The answer is yes, but only if you or your spouse qualifies for Real Estate Professional Status (REPS). To qualify, a person must spend more than 50% of their professional time and more than 750 hours per year on real estate activities (management, development, leasing, etc.). For a busy surgeon, this is impossible. But for a non-physician spouse, it’s a game-changer. If your spouse qualifies for REPS and you file taxes jointly, the passive loss limitation is removed. The paper losses from your real estate LLC become active losses, which can be used to directly offset your W-2 or K-1 surgical income. This single strategy can shield hundreds of thousands of dollars from taxation.
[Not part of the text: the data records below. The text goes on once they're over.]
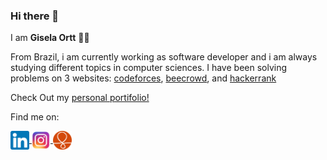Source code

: ### Hi there 👋

I am **Gisela Ortt** 🙆‍♀️ 

From Brazil, i am currently working as software developer and i am always studying different topics in computer sciences.
I have been solving problems on 3 websites: [codeforces](https://codeforces.com/profile/giselaortt), [beecrowd](https://www.beecrowd.com.br/judge/en/profile/86852), and [hackerrank](https://www.hackerrank.com/ms_giselaortt)

Check Out my [personal portifolio!](https://giselaortt.github.io/)


Find me on:
 
 <div>
 <a href="https://www.linkedin.com/in/gisela-ortt-2bb40a196/" target="blank"><img align="center" src="linkedinLogo.png" alt="linkedin" height="30" width="30"/>  </a>
 <a href="https://www.instagram.com/giselaortt/" target="blank"><img align="center" src="instagram.png" alt="instagram" height="30" width="30"/> </a>
 <a href="https://www.couchsurfing.com/people/giselaortt" target="blank"><img align="center" src="couchsurfing.png" alt="couchsurfing" height="30" width="30"/> </a>

 </div>

	

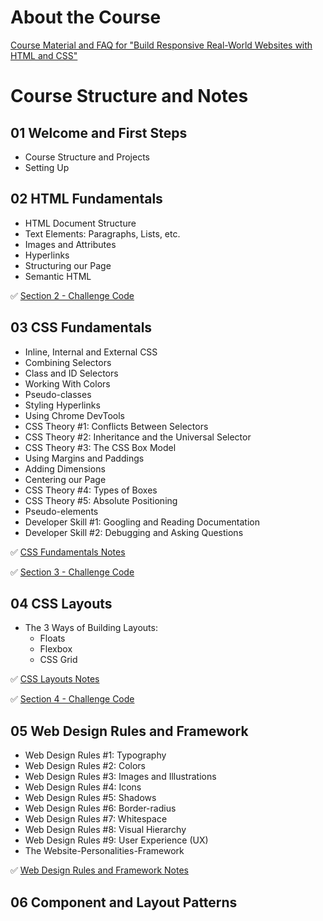 # About the Course

[Course Material and FAQ for "Build Responsive Real-World Websites with HTML and CSS"](README-AboutCourse.md)

# Course Structure and Notes

## 01 Welcome and First Steps

- Course Structure and Projects
- Setting Up

## 02 HTML Fundamentals

- HTML Document Structure
- Text Elements: Paragraphs, Lists, etc.
- Images and Attributes
- Hyperlinks
- Structuring our Page
- Semantic HTML

✅ [Section 2 - Challenge Code](starter/02-HTML-Fundamentals/Challenge.html)

## 03 CSS Fundamentals

- Inline, Internal and External CSS
- Combining Selectors
- Class and ID Selectors
- Working With Colors
- Pseudo-classes
- Styling Hyperlinks
- Using Chrome DevTools
- CSS Theory #1: Conflicts Between Selectors
- CSS Theory #2: Inheritance and the Universal Selector
- CSS Theory #3: The CSS Box Model
- Using Margins and Paddings
- Adding Dimensions
- Centering our Page
- CSS Theory #4: Types of Boxes
- CSS Theory #5: Absolute Positioning
- Pseudo-elements
- Developer Skill #1: Googling and Reading Documentation
- Developer Skill #2: Debugging and Asking Questions

✅ [CSS Fundamentals Notes](starter/03-CSS-Fundamentals/03_Notes.md)

✅ [Section 3 - Challenge Code](starter/03-CSS-Fundamentals/Challenge.html)

## 04 CSS Layouts

- The 3 Ways of Building Layouts:
  - Floats
  - Flexbox
  - CSS Grid

✅ [CSS Layouts Notes](/starter/04-CSS-Layouts/04_Notes.md)

✅ [Section 4 - Challenge Code](/starter/04-CSS-Layouts/Challenge)

## 05 Web Design Rules and Framework

- Web Design Rules #1: Typography
- Web Design Rules #2: Colors
- Web Design Rules #3: Images and Illustrations
- Web Design Rules #4: Icons
- Web Design Rules #5: Shadows
- Web Design Rules #6: Border-radius
- Web Design Rules #7: Whitespace
- Web Design Rules #8: Visual Hierarchy
- Web Design Rules #9: User Experience (UX)
- The Website-Personalities-Framework

✅ [Web Design Rules and Framework Notes](/starter/05-Design/05_Notes.md)

## 06 Component and Layout Patterns
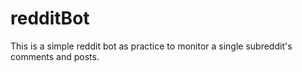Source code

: # redditBot
This is a simple reddit bot as practice to monitor a single subreddit's comments and posts. 
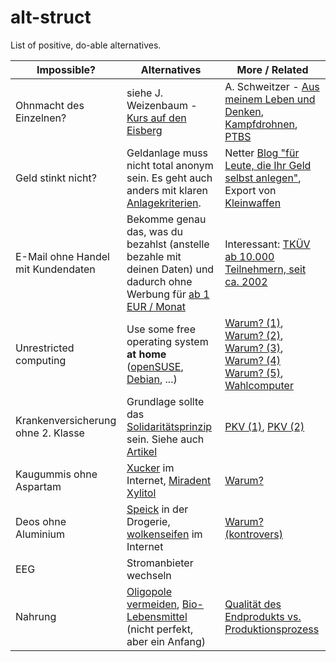 alt-struct
==========

List of positive, do-able alternatives.

| Impossible?  | Alternatives | More / Related |
| -----------  | ------------ | -------------- |
| Ohnmacht des Einzelnen? | siehe J. Weizenbaum - [Kurs auf den Eisberg](http://www.zvab.com/advancedSearch.do?title=%22Kurs+auf+den+Eisberg%22) | A. Schweitzer - [Aus meinem Leben und Denken](http://www.fischerverlage.de/buch/aus_meinem_leben_und_denken/9783596128761), [Kampfdrohnen](https://daserste.ndr.de/panorama/aktuell/drohnen115.html), [PTBS](http://de.wikipedia.org/wiki/Posttraumatische_Belastungsst%C3%B6rung) |
| Geld stinkt nicht? | Geldanlage muss nicht total anonym sein. Es geht auch anders mit klaren [Anlagekriterien](https://www.gls.de/privatkunden/ueber-die-gls-bank/arbeitsweisen/anlage-und-finanzierungsgrundsaetze/). | Netter [Blog "für Leute, die Ihr Geld selbst anlegen"](http://www.finanzwesir.com/), Export von [Kleinwaffen](http://sicherheitspolitik.bpb.de/konventionelle-waffen/hintergrundtexte-m5/kleinwaffen-die-wahren-massenvernichtungswaffen) |
| E-Mail ohne Handel mit Kundendaten | Bekomme genau das, was du bezahlst (anstelle bezahle mit deinen Daten) und dadurch ohne Werbung für [ab 1 EUR / Monat](https://posteo.de) | Interessant: [TKÜV ab 10.000 Teilnehmern, seit ca. 2002](https://de.wikipedia.org/wiki/Telekommunikations-%C3%9Cberwachungsverordnung)    |
| Unrestricted computing | Use some free operating system **at home** ([openSUSE](https://www.opensuse.org/), [Debian](http://www.oreilly.com/openbook/debian/book/ch01_01.html), ...) | [Warum? (1)](http://de.wikipedia.org/wiki/George_Orwell), [Warum? (2)](https://www.google.de/search?q=microsoft+und+nsa&ie=utf-8&oe=utf-8&gws_rd=cr&ei=JxRCVcOOK5TiasGYgVA#q=microsoft+und+nsa), [Warum? (3)](http://de.wikipedia.org/wiki/1984_%28Roman%29), [Warum? (4)](http://de.wikipedia.org/wiki/%C3%9Cberwachungsstaat) [Warum? (5)](https://de.wikipedia.org/wiki/Electronic_Frontier_Foundation), [Wahlcomputer](http://wahlcomputer.ccc.de/) |
| Krankenversicherung ohne 2. Klasse | Grundlage sollte das [Solidaritätsprinzip](https://de.wikipedia.org/wiki/Solidarit%C3%A4tsprinzip) sein. Siehe auch [Artikel](http://www.versicherungsbote.de/id/4801462/Techniker-Krankenkasse-Jens-Baas-Buergerversicherung) | [PKV (1)](http://www.deutschlandradiokultur.de/private-krankenversicherung-rundum-sorglos-paket-oder.976.de.html?dram:article_id=303664), [PKV (2)](http://www.handelsblatt.com/finanzen/vorsorge/versicherung/private-krankenversicherung-was-ihnen-der-vertreter-nicht-sagt/7754958.html) |
| Kaugummis ohne Aspartam | [Xucker](https://www.xucker.de/) im Internet, [Miradent Xylitol](http://www.miradent.de/produkte/xylitol_chewing_gum.php)  | [Warum?](https://de.wikipedia.org/wiki/Aspartam#Gesundheitsfragen) |
| Deos ohne Aluminium | [Speick](http://www.speick.de/en/) in der Drogerie, [wolkenseifen](http://www.wolkenseifen.de/) im Internet  | [Warum? (kontrovers)](https://de.wikipedia.org/wiki/Aluminium#Toxizit.C3.A4t) |
| EEG | Stromanbieter wechseln |  |
| Nahrung | [Oligopole vermeiden](http://www.handelsblatt.com/unternehmen/handel-konsumgueter/kartellamt-warnt-aldi-und-co-nutzen-marktmacht-aus/10748874.html), [Bio-Lebensmittel](https://de.wikipedia.org/wiki/Bio-Lebensmittel) (nicht perfekt, aber ein Anfang) | [Qualität des Endprodukts vs. Produktionsprozess](http://www.supermarktmacht.de/preiskampf/) |
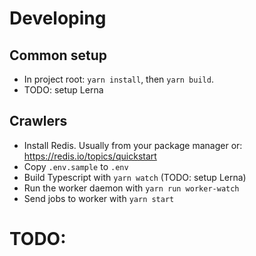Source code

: # Developing

## Common setup

- In project root: `yarn install`, then `yarn build`.
- TODO: setup Lerna

## Crawlers
- Install Redis. Usually from your package manager or: https://redis.io/topics/quickstart
- Copy `.env.sample` to `.env`
- Build Typescript with `yarn watch` (TODO: setup Lerna)
- Run the worker daemon with `yarn run worker-watch`
- Send jobs to worker with `yarn start`

# TODO:
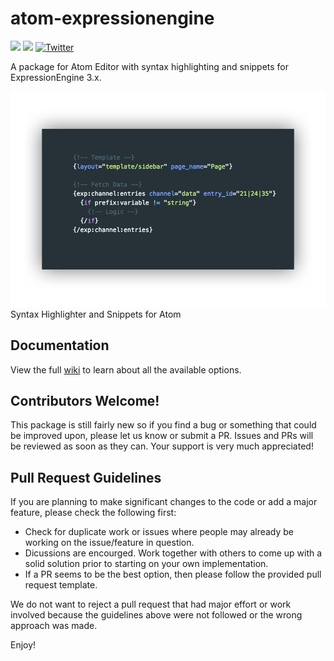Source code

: # atom-expressionengine
![](https://img.shields.io/badge/Status-Maintained-brightgreen.svg)
![](https://img.shields.io/badge/Atom-%20v1.20.1%20tested-brightgreen.svg)
[![Twitter](https://img.shields.io/twitter/url/https/github.com/mindpixel-labs/atom-expressionengine.svg?style=social)](https://twitter.com/intent/tweet?text=ExpressionEngine%20Syntax%20Highlighter%20and%20Snippets%20for%20Atom%21%0A&url=https://github.com/mindpixel-labs/atom-expressionengine)

A package for Atom Editor with syntax highlighting and snippets for ExpressionEngine 3.x.

![](https://raw.githubusercontent.com/mindpixel-labs/atom-expressionengine/master/docs/images/expression-engine-syntax.png)
Syntax Highlighter and Snippets for Atom

## Documentation
View the full [wiki](https://github.com/mindpixel-labs/atom-expressionengine/wiki) to learn about all the available options.

## Contributors Welcome!
This package is still fairly new so if you find a bug or something that could be improved upon, please let us know or submit a PR. Issues and PRs will be reviewed as soon as they can. Your support is very much appreciated!

## Pull Request Guidelines
If you are planning to make significant changes to the code or add a major feature, please check the following first:

* Check for duplicate work or issues where people may already be working on the issue/feature in question.
* Dicussions are encourged. Work together with others to come up with a solid solution prior to starting on your own implementation.
* If a PR seems to be the best option, then please follow the provided pull request template.

We do not want to reject a pull request that had major effort or work involved because the guidelines above were not followed or the wrong approach was made.

Enjoy!
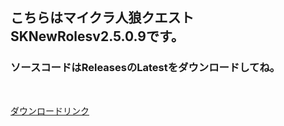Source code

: ## こちらはマイクラ人狼クエストSKNewRolesv2.5.0.9です。
### ソースコードはReleasesのLatestをダウンロードしてね。
<br>
<p>
  <a href="https://sakitibi.github.io/12nin.com/SKNewRoles">ダウンロードリンク</a>
</p>
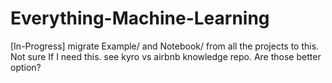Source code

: # Everything-Machine-Learning
[In-Progress] migrate Example/ and Notebook/ from all the projects to this. Not sure If I need this. see kyro vs airbnb knowledge repo. Are those better option? 

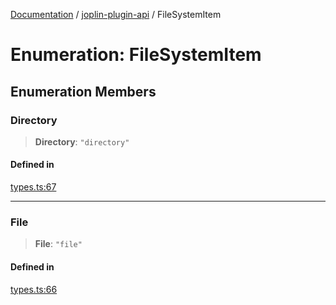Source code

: [Documentation](../../packages.md) / [joplin-plugin-api](../index.md) / FileSystemItem

# Enumeration: FileSystemItem

## Enumeration Members

### Directory

> **Directory**: `"directory"`

#### Defined in

[types.ts:67](https://github.com/rxliuli/joplin-utils/blob/856dd8cbf75fe71932485581a99ca0e4ebcdd5e8/packages/joplin-plugin-api/src/types.ts#L67)

---

### File

> **File**: `"file"`

#### Defined in

[types.ts:66](https://github.com/rxliuli/joplin-utils/blob/856dd8cbf75fe71932485581a99ca0e4ebcdd5e8/packages/joplin-plugin-api/src/types.ts#L66)
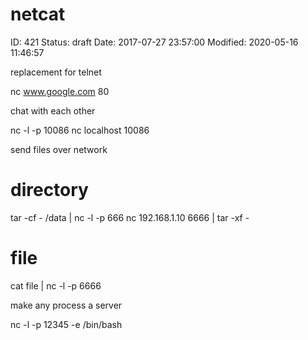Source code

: # netcat


ID: 421
Status: draft
Date: 2017-07-27 23:57:00
Modified: 2020-05-16 11:46:57


replacement for telnet

nc www.google.com 80

chat with each other

nc -l -p 10086
nc localhost 10086

send files over network

# directory
tar -cf - /data | nc -l -p 666
nc 192.168.1.10 6666 | tar -xf -

# file
cat file | nc -l -p 6666

make any process a server

nc -l -p 12345 -e /bin/bash
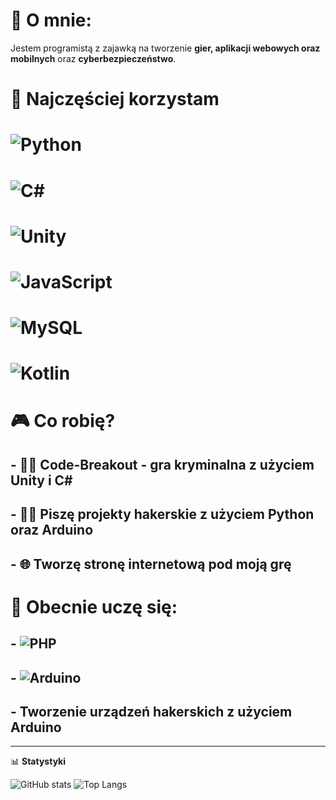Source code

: # 👋 O mnie: 

Jestem programistą z zajawką na tworzenie **gier, aplikacji webowych oraz mobilnych** oraz **cyberbezpieczeństwo**. 

# 🔧 Najczęściej korzystam

# ![Python](https://img.shields.io/badge/-Python-3776AB?style=for-the-badge&logo=python&logoColor=white)
# ![C#](https://img.shields.io/badge/-CSharp-239120?style=for-the-badge&logo=c-sharp&logoColor=white)
# ![Unity](https://img.shields.io/badge/-Unity-000000?style=for-the-badge&logo=unity&logoColor=white)
# ![JavaScript](https://img.shields.io/badge/-JavaScript-F7DF1E?style=for-the-badge&logo=javascript&logoColor=black)
# ![MySQL](https://img.shields.io/badge/-MySQL-4479A1?style=for-the-badge&logo=mysql&logoColor=white)
# ![Kotlin](https://img.shields.io/badge/-Kotlin-0095D5?style=for-the-badge&logo=kotlin&logoColor=white)

# 🎮 Co robię?
## - 🕵️‍♂️ **Code-Breakout** - gra kryminalna z użyciem **Unity** i **C#**
## - 🕵️‍♂️ Piszę projekty hakerskie z użyciem **Python** oraz **Arduino**
## - 🌐 Tworzę **stronę internetową** pod moją grę

# 🧠 Obecnie uczę się:
## - ![PHP](https://img.shields.io/badge/-PHP-777BB4?style=for-the-badge&logo=php&logoColor=white)
## - ![Arduino](https://img.shields.io/badge/-Arduino-00979D?style=for-the-badge&logo=arduino&logoColor=white)
## - Tworzenie urządzeń hakerskich z użyciem **Arduino**
---

📊 **Statystyki**

![GitHub stats](https://github-readme-stats.vercel.app/api?username=twoj-nick&show_icons=true&theme=tokyonight)
![Top Langs](https://github-readme-stats.vercel.app/api/top-langs/?username=twoj-nick&layout=compact&theme=tokyonight)
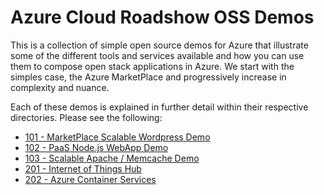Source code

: # Azure Cloud Roadshow OSS Demos

This is a collection of simple open source demos for Azure that illustrate some of the different tools and services
available and how you can use them to compose open stack applications in Azure. We start with the simples case, the
Azure MarketPlace and progressively increase in complexity and nuance.

Each of these demos is explained in further detail within their respective directories. Please see the following:
- [101 - MarketPlace Scalable Wordpress Demo](./demos/101_marketplace/readme.md)
- [102 - PaaS Node.js WebApp Demo](./demos/102_paas/readme.md)
- [103 - Scalable Apache / Memcache Demo](./demos/103_iaas/readme.md)
- [201 - Internet of Things Hub](./demos/201_iot/readme.md)
- [202 - Azure Container Services](./demos/202_acs/readme.md)
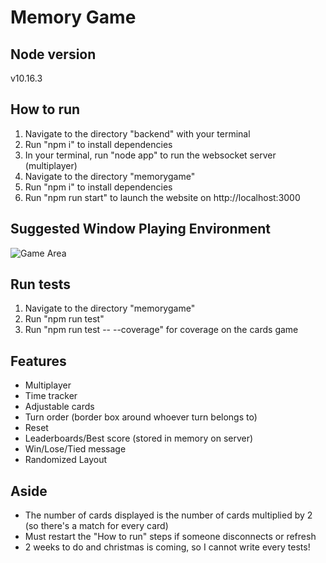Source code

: # Memory Game

## Node version
v10.16.3

## How to run
1) Navigate to the directory "backend" with your terminal
2) Run "npm i" to install dependencies
3) In your terminal, run "node app" to run the websocket server (multiplayer)
4) Navigate to the directory "memorygame"
5) Run "npm i" to install dependencies
6) Run "npm run start" to launch the website on http://localhost:3000

## Suggested Window Playing Environment
![Game Area](https://imgur.com/OiGySBm.jpg)

## Run tests
1) Navigate to the directory "memorygame"
2) Run "npm run test"
3) Run "npm run test -- --coverage" for coverage on the cards game

## Features
* Multiplayer
* Time tracker
* Adjustable cards
* Turn order (border box around whoever turn belongs to)
* Reset
* Leaderboards/Best score (stored in memory on server)
* Win/Lose/Tied message
* Randomized Layout

## Aside
* The number of cards displayed is the number of cards multiplied by 2 (so there's a match for every card)
* Must restart the "How to run" steps if someone disconnects or refresh
* 2 weeks to do and christmas is coming, so I cannot write every tests!
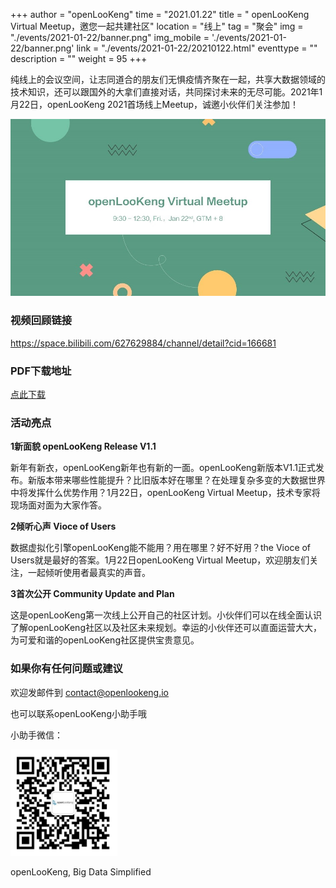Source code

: ﻿+++ 
author = "openLooKeng"
time = "2021.01.22" 
title = " openLooKeng Virtual Meetup，邀您一起共建社区" 
location = "线上" 
tag = "聚会"
img = "./events/2021-01-22/banner.png" 
img_mobile = './events/2021-01-22/banner.png'
link = "./events/2021-01-22/20210122.html"
eventtype = ""
description = ""
weight = 95
+++

纯线上的会议空间，让志同道合的朋友们无惧疫情齐聚在一起，共享大数据领域的技术知识，还可以跟国外的大拿们直接对话，共同探讨未来的无尽可能。2021年1月22日，openLooKeng 2021首场线上Meetup，诚邀小伙伴们关注参加！

<img src="./detail1.jpg">

### 视频回顾链接

https://space.bilibili.com/627629884/channel/detail?cid=166681

### PDF下载地址

<a href="openLooKeng-Virtual-Meetup.rar" download="">点此下载</a>

### 活动亮点

<strong>1新面貌 openLooKeng Release V1.1</strong>

新年有新衣，openLooKeng新年也有新的一面。openLooKeng新版本V1.1正式发布。新版本带来哪些性能提升？比旧版本好在哪里？在处理复杂多变的大数据世界中将发挥什么优势作用？1月22日，openLooKeng Virtual Meetup，技术专家将现场面对面为大家作答。

<strong>2倾听心声 Vioce of Users</strong>

数据虚拟化引擎openLooKeng能不能用？用在哪里？好不好用？the Vioce of Users就是最好的答案。1月22日openLooKeng Virtual Meetup，欢迎朋友们关注，一起倾听使用者最真实的声音。

<strong>3首次公开 Community Update and Plan</strong>

这是openLooKeng第一次线上公开自己的社区计划。小伙伴们可以在线全面认识了解openLooKeng社区以及社区未来规划。幸运的小伙伴还可以直面运营大大，为可爱和谐的openLooKeng社区提供宝贵意见。

### 如果你有任何问题或建议

欢迎发邮件到 contact@openlookeng.io

也可以联系openLooKeng小助手哦

小助手微信：

<img src="./detail4.png" width="171px">

openLooKeng, Big Data Simplified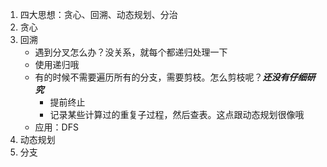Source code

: 1.  四大思想：贪心、回溯、动态规划、分治      
2.  贪心      
3.  回溯      
    + 遇到分叉怎么办？没关系，就每个都递归处理一下      
    + 使用递归哦      
    + 有的时候不需要遍历所有的分支，需要剪枝。怎么剪枝呢？___还没有仔细研究___       
      + 提前终止      
      + 记录某些计算过的重复子过程，然后查表。这点跟动态规划很像哦      
    + 应用：DFS     
4.  动态规划      
5.  分支      
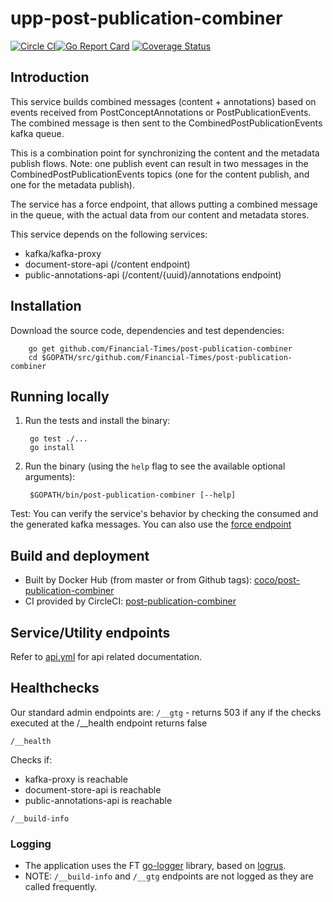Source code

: # upp-post-publication-combiner

[![Circle CI](https://circleci.com/gh/Financial-Times/post-publication-combiner/tree/master.png?style=shield)](https://circleci.com/gh/Financial-Times/post-publication-combiner/tree/master)[![Go Report Card](https://goreportcard.com/badge/github.com/Financial-Times/post-publication-combiner)](https://goreportcard.com/report/github.com/Financial-Times/post-publication-combiner) [![Coverage Status](https://coveralls.io/repos/github/Financial-Times/post-publication-combiner/badge.svg)](https://coveralls.io/github/Financial-Times/post-publication-combiner)

## Introduction
This service builds combined messages (content + annotations) based on events received from PostConceptAnnotations or PostPublicationEvents.  
The combined message is then sent to the CombinedPostPublicationEvents kafka queue.

This is a combination point for synchronizing the content and the metadata publish flows.
Note: one publish event can result in two messages in the CombinedPostPublicationEvents topics (one for the content publish, and one for the metadata publish).

The service has a force endpoint, that allows putting a combined message in the queue, with the actual data from our content and metadata stores.

This service depends on the following services:
- kafka/kafka-proxy
- document-store-api (/content endpoint)
- public-annotations-api (/content/{uuid}/annotations endpoint)

## Installation

Download the source code, dependencies and test dependencies:

        go get github.com/Financial-Times/post-publication-combiner
        cd $GOPATH/src/github.com/Financial-Times/post-publication-combiner

## Running locally

1. Run the tests and install the binary:

        go test ./...
        go install

1. Run the binary (using the `help` flag to see the available optional arguments):

        $GOPATH/bin/post-publication-combiner [--help]

Test:
    You can verify the service's behavior by checking the consumed and the generated kafka messages.
    You can also use the [force endpoint](#force)

## Build and deployment

* Built by Docker Hub (from master or from Github tags): [coco/post-publication-combiner](https://hub.docker.com/r/coco/post-publication-combiner/)
* CI provided by CircleCI: [post-publication-combiner](https://circleci.com/gh/Financial-Times/post-publication-combiner)

## Service/Utility endpoints

Refer to [api.yml](_ft/api.yml) for api related documentation.

## Healthchecks
Our standard admin endpoints are:
`/__gtg` - returns 503 if any if the checks executed at the /__health endpoint returns false

`/__health`

Checks if:
* kafka-proxy is reachable
* document-store-api is reachable
* public-annotations-api is reachable

`/__build-info` 

### Logging

* The application uses the FT [go-logger](https://github.com/Financial-Times/go-logger) library, based on [logrus](https://github.com/sirupsen/logrus).
* NOTE: `/__build-info` and `/__gtg` endpoints are not logged as they are called frequently.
The Planning Trap: Claiming REPS without meticulous documentation is a major audit risk. The IRS requires contemporaneous time logs proving the 750-hour and 50% tests were met. You can’t just estimate it at the end of the year. The spouse must be genuinely running the real estate business. This is a powerful strategy, but it requires commitment and rigorous record-keeping.

Unlocking Paper Losses: The Power of Cost Segregation

When you buy a commercial building, the IRS typically requires you to depreciate its value over 39 years. A $3.9 million building would generate a $100,000 depreciation deduction each year. That’s good, but a cost segregation study makes it much better.

A cost segregation study is a detailed engineering analysis that identifies and reclassifies components of the building from 39-year real property into shorter-lived personal property. Things like specialty electrical wiring for medical equipment, plumbing, cabinetry, carpeting, and even landscaping can be reclassified into 5, 7, or 15-year depreciation schedules. You can use a real estate investing calculator to model how different depreciation schedules impact your cash flow and tax liability.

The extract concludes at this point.